Golden State voters will go to the polls on Nov. 4 to pass judgment on Proposition 45, an initiative that would "require changes to health insurance rates ... to be approved by Insurance Commissioner before taking effect." Individuals and small groups would also be able to bring legal complaints to the commissioner, who could retroactively lower rates deemed unlawful or predatory.

The effort has split California Democrats. Gov. Jerry Brown and Rep. Nancy Pelosi, the House minority leader, are among the most vocally opposed. Pelosi says she agrees with the underlying rationale, but worries that adding an "outside" arbiter to the mix could create major problems for Covered California, the state's shiny new insurance exchange. 

Covered California is one of the few "active" state marketplaces, meaning it gets to choose which plans — ideally, those with the best dollar-to-care ratio — are offered to people on the site. Opponents say insurance providers would be less likely to offer their best rates if, as the proposition guarantees, those prices would be subject to future legal challenges.

 "If I wanted to kill the Affordable Care Act," Pelosi told the San Francisco Chronicle, "I would do this."

On the other side, California's Democratic Sens. Dianne Feinstein and Barbara Boxer are both backing the measure. Supporters argue that the law would be a welcome complement to existing Obamacare regulations and give consumers an added layer of protection against insurance companies still pulling in massive profits.

The division become starker when you take a look at who is funding each side and how much they're spending. As Capitol Weekly reports, "Fundraising by the two sides is lopsided. The opponents of Proposition 45 have raised about $38 million, while the backers of the initiative have raised about $3 million, according to state financial disclosure documents." 

Ballotpedia listed the biggest opposition spenders:

Nearly every insurance company doing business in California is invested in killing the measure. But the other side isn't totally clean: At least three of the top five donors stand to make money representing challenges to insurance companies.
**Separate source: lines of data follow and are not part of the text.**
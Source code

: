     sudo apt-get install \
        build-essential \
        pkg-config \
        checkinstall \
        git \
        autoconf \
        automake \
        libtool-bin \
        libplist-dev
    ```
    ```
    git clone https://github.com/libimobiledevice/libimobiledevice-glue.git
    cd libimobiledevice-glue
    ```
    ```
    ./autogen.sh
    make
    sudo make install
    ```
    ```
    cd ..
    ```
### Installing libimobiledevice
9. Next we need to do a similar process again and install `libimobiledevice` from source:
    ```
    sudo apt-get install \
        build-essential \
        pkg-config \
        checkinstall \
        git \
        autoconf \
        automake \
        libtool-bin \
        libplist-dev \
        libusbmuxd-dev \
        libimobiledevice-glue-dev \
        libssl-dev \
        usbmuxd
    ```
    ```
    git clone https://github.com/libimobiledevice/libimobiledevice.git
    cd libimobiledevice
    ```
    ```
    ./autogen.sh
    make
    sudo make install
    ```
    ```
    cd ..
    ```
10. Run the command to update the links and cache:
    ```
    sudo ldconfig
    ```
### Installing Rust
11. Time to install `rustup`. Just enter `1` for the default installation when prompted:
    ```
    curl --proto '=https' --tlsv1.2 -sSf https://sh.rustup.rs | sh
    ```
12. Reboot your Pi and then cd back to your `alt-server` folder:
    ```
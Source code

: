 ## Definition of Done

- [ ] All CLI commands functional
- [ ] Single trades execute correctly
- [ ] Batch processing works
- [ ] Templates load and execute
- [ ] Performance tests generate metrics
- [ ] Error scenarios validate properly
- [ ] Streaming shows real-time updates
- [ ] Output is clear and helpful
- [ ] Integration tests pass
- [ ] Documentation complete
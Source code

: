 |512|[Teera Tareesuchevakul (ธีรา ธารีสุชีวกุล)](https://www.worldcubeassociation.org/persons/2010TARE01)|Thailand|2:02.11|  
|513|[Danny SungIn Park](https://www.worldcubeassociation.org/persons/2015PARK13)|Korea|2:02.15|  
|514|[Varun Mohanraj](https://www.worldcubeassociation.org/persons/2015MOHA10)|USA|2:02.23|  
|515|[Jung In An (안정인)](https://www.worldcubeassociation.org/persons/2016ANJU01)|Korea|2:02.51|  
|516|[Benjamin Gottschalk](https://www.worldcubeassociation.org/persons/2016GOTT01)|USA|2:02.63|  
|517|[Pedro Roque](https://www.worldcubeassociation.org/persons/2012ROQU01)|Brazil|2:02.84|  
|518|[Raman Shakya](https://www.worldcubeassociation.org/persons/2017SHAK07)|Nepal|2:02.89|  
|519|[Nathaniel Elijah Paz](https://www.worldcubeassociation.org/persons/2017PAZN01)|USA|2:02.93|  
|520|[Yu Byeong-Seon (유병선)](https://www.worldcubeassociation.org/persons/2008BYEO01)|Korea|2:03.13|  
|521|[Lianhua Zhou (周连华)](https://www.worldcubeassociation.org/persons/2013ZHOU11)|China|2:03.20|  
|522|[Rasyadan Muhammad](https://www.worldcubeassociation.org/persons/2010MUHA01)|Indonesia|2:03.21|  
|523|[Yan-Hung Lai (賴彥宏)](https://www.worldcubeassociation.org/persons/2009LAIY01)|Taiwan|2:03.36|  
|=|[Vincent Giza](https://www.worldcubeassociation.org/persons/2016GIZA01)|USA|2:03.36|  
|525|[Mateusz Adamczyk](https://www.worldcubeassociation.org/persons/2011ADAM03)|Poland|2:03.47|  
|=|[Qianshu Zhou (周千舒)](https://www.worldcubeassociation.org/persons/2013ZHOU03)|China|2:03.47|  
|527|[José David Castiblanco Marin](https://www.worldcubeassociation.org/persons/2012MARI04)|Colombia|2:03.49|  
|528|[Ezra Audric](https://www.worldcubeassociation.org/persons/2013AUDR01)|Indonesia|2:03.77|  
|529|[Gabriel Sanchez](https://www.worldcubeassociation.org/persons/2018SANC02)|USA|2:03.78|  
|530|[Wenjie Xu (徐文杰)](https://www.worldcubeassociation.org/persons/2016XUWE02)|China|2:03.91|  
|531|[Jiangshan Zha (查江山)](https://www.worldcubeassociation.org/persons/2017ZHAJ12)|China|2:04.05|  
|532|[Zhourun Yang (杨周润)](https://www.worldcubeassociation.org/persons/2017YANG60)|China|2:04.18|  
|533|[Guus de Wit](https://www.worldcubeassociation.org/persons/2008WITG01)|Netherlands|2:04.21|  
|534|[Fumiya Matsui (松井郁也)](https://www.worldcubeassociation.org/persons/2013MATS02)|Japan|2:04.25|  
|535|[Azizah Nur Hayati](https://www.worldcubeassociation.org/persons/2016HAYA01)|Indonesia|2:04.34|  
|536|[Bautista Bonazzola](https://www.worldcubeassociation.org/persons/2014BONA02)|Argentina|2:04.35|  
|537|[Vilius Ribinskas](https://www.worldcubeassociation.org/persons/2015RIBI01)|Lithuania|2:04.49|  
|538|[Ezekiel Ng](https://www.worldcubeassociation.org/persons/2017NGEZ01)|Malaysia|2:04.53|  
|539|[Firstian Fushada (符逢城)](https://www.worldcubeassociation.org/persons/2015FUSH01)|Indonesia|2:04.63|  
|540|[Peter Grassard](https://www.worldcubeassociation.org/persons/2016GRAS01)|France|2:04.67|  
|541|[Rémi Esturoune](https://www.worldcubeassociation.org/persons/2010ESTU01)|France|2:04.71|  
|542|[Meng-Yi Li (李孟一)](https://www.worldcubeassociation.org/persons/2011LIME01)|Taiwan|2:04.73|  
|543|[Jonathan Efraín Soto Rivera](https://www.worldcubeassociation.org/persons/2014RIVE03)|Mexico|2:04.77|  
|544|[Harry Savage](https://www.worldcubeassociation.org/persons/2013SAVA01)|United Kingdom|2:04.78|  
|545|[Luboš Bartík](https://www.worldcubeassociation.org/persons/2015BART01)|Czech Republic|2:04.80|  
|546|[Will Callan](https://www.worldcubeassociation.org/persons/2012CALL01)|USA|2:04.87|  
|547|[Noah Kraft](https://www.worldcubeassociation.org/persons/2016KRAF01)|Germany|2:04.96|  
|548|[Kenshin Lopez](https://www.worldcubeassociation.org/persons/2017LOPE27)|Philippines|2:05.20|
Support for the proposition has been on the decline since late August, when the cash started flowing in and voters began to get an earful of what the assorted interests claimed was really at stake. From a distance, it's hard to argue against any law that provides better protection and more options for people buying insurance through the Obamacare exchanges. The insurance companies' lockstep opposition is instructive, too. They are worried, which is never a bad thing.

In this case, though, it seems like proponents of the ballot measure are ignoring the many secondary complications their new law could cause in an already shaky new system. Universal health care is a worthy goal, and President Obama's decision to not to push it in Congress, at least as a negotiating tool, is one of his biggest failures. This measure would not change that, and it will do more to hurt than help the cause.